#### [TASK DESCRIPTION]
Look through the entries below, please, and copy every line with the word "campo".

#### [EXERCISE DATA]
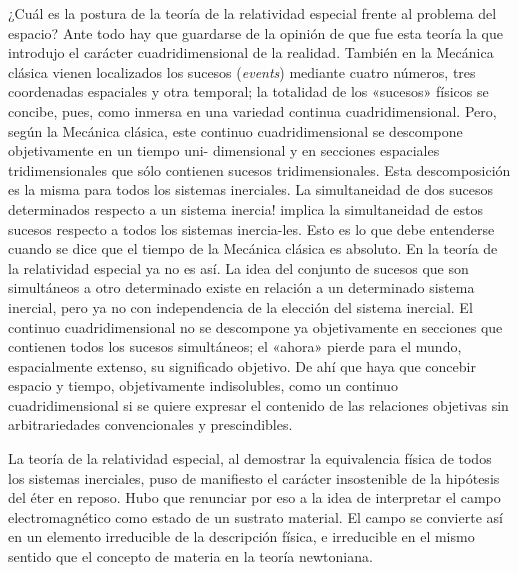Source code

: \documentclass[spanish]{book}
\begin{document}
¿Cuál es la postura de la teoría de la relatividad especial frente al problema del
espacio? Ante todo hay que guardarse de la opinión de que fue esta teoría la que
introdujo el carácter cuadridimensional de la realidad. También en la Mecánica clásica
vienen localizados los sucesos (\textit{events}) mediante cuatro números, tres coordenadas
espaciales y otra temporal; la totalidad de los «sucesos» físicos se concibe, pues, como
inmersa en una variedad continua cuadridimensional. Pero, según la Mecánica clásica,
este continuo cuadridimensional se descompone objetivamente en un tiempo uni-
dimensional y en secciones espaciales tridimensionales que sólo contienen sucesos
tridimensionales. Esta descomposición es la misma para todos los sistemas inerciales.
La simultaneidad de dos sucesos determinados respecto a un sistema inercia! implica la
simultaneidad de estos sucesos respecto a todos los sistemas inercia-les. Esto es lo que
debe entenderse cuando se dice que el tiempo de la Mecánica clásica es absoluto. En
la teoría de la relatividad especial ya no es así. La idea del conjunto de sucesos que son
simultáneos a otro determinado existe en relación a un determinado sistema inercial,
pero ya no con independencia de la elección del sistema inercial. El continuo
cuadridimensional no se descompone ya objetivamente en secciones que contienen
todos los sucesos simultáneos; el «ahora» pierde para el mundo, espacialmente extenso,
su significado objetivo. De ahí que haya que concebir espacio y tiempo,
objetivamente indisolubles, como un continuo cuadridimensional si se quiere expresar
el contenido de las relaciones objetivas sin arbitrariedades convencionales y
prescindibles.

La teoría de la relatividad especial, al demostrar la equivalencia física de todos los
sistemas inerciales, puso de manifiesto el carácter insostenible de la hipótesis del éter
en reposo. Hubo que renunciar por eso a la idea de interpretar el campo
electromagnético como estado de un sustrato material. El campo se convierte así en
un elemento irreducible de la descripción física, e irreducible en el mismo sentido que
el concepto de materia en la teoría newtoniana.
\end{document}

#### [RESULT OF THIS TASK]
en reposo. Hubo que renunciar por eso a la idea de interpretar el campo
electromagnético como estado de un sustrato material. El campo se convierte así en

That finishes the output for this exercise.